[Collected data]
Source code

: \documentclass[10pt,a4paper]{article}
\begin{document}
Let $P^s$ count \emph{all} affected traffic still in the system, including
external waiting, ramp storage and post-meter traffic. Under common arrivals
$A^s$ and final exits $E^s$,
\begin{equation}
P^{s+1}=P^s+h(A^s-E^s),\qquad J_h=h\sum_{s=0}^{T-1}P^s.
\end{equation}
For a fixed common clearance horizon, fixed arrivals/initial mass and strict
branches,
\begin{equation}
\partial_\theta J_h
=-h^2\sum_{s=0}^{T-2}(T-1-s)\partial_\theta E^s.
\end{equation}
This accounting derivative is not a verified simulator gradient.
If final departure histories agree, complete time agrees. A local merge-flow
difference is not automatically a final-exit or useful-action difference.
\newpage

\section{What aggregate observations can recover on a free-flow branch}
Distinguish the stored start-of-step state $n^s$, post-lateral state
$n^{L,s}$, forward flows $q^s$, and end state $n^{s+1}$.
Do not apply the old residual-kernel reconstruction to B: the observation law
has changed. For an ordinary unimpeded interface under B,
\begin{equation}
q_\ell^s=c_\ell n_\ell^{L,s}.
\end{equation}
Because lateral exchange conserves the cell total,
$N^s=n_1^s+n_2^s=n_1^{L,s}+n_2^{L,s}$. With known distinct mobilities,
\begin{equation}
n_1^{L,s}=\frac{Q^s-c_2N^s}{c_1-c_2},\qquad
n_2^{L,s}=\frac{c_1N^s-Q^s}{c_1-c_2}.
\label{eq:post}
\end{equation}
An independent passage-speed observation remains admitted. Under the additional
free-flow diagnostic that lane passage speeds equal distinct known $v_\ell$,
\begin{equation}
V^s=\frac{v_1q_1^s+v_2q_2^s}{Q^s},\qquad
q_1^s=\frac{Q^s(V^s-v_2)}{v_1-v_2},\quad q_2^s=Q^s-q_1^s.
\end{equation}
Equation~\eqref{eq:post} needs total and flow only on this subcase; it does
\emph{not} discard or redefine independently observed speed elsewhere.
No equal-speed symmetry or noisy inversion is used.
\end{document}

(Exercise): Using the records above, select and copy every line that has the word "post".

(Problem solution):
external waiting, ramp storage and post-meter traffic. Under common arrivals
Distinguish the stored start-of-step state $n^s$, post-lateral state
\label{eq:post}
Equation~\eqref{eq:post} needs total and flow only on this subcase; it does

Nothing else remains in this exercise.